Question

I'm trying to get a fuller picture of the use of the optimal substructure property in dynamic programming, yet I've gone blind on why we have to prove that any optimal solution to the problem contains within it optimal solutions to the sub-problems.

Wouldn't it be enough to show that some optimal solution to the problem has this property, and then use this to argue that since the solution built by our recursive algorithm is at least as good as an optimal solution, it will itself be optimal? In other words, I fail to spot where in the correctness argument for our algorithm we need that all optimal solutions contain optimal solutions to sub-problems.

To clarify:

The CLRS definition of optimal substructure says that "a problem exhibits optimal substructure if any optimal solution to the problem contains within it optimal solutions to subproblems".

Why wouldn't it not be enough to say that "a problem exhibits optimal substructure if some optimal solution to the problem contains within it optimal solutions to subproblems"?

Was it helpful?

Solution

I've been bothered a bit by this in my research on approximation algorithms, which involves dynamic programs that find approximately optimal solutions. The right way to think about the correctness of dynamic programs, I believe, is as a reduction (in the complexity theory sense) from a problem to a subproblem. This reduction often is applied recursively and with memoization, but those are details right now.

Let A be the problem and B be the subproblem. There's only one subproblem because we can combine multiple independent subproblems into one via a generalized Cartesian product. The reduction consists of two functions: f, from an A-instance to a B-instance, and h, from a B-solution to an A-solution. The correctness property that we need is that, for every function g from each B-instance to a corresponding optimal B-solution (the oracle), the composition h . g . f is a function from each A-instance to a corresponding optimal A-solution. (If h needs access to the A-instance, then extend B so that its instances contain an A-instance that must be copied verbatim into the corresponding B-solution.)

To make your point, for a particular A-instance and an optimal A-solution, there need not exist an oracle g such that the pipeline h . g . f produces that solution from the given instance. (In other words, h need not be surjective.) On the other hand, h must be able to handle every possible optimal B-solution from g for the B-instance constructed by f.

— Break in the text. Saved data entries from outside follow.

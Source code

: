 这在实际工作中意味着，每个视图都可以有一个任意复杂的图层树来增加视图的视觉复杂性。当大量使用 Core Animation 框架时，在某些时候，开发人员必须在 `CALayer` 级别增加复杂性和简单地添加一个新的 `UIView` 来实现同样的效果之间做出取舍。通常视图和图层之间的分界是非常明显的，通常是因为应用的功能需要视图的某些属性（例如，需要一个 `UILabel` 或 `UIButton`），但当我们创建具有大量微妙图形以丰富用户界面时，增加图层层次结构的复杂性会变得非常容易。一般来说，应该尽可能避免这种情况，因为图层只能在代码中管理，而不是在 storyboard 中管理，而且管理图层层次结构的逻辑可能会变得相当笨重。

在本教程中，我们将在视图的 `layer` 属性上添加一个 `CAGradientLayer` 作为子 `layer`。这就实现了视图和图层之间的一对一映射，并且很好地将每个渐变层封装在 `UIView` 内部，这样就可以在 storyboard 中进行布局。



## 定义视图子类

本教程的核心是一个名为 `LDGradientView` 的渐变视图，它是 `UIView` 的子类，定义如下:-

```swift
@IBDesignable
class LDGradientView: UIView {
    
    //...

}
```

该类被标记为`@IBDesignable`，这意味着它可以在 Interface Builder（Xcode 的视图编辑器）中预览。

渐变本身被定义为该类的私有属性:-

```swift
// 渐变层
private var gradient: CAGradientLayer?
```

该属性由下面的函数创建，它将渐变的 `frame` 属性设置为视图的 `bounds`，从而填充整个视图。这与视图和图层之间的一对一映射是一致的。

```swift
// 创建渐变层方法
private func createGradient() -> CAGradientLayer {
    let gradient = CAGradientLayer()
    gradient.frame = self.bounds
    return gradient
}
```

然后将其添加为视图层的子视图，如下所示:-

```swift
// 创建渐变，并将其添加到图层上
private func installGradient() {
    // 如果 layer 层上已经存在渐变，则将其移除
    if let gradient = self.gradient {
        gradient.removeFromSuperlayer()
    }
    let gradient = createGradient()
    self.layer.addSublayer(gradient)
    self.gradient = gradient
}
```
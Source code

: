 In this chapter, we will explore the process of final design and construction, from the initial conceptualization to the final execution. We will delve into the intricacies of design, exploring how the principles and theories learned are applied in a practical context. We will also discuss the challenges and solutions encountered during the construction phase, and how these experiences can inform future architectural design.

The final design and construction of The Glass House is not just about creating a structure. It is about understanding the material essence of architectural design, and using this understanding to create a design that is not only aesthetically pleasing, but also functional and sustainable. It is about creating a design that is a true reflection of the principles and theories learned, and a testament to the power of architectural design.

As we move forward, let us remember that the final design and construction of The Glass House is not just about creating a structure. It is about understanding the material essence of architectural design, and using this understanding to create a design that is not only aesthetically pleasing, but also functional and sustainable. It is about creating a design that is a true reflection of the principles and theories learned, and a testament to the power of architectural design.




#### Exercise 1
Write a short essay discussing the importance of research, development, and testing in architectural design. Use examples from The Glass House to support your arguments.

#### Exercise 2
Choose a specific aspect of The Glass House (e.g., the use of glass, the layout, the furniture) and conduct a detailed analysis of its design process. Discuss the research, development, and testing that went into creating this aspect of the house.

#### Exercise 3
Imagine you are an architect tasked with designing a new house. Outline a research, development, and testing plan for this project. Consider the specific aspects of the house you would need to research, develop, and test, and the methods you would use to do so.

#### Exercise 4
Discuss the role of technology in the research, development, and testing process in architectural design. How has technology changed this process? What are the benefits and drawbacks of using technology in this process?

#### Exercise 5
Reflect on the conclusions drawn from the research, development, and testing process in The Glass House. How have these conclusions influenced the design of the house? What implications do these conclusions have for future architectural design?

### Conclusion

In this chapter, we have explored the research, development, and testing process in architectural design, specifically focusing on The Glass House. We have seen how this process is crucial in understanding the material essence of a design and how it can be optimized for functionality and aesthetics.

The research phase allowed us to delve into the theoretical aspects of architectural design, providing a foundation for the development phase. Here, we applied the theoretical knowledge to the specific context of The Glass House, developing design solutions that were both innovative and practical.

One common strategy for ensuring that h is correct is to find a "substructure" function k from A-solutions to B-solutions and a way to "splice" substructure, that is, a proof that, given an A-solution x and a B-solution y no worse than k(x), there exists an A-solution x' no worse than x such that k(x') = y. Then h can optimize over everything in the inverse image under k of its input. It is not necessary that splicing apply to all solutions x, just one optimal one.

OTHER TIPS

In Dynamic programming we split the problem to smaller sub-problems, do some manipulation and provide answer for a bigger answer - very similar to recursion approach (and by no coincidence).

Now, when we come to formally prove correctness of such algorithm, this is done by induction. We prove that our 'base clause' is correct (usually very easy), and then we assume that any problem smaller than the current one - is also optimal. We then use this hypothesis to prove the correctness of out bigger problem.

If we didn't know all solutions are optimal - we wouldn't be able to prove that using the one extra step we were able to modify optimal solution to smaller problem to optimal solution to bigger problem - there would just not be enough information to prove this claim.

If we knew that some of the subproblems are optimal solution - it would not be enough to ensure that using this subproblem, which we have an optimal solution to - indeeds is the one we need to get the optimal solution to the bigger problem.


Have a look on knapsack for example, and let's have a look on its DP step:

f(x,i) = max(f(x-weight[i],i-1) +val[i], f(x,i-1))

If we knew only one of them is optimal - we were not able to prove the algorithm is correct, because we might have needed the 'other' case, where we do not have optimal solution to.

If we chose f(x,i-1) in the max() - it might have been the wrong choice. By ensuring we have optimal solution to all subproblems, we make sure this cannot happen.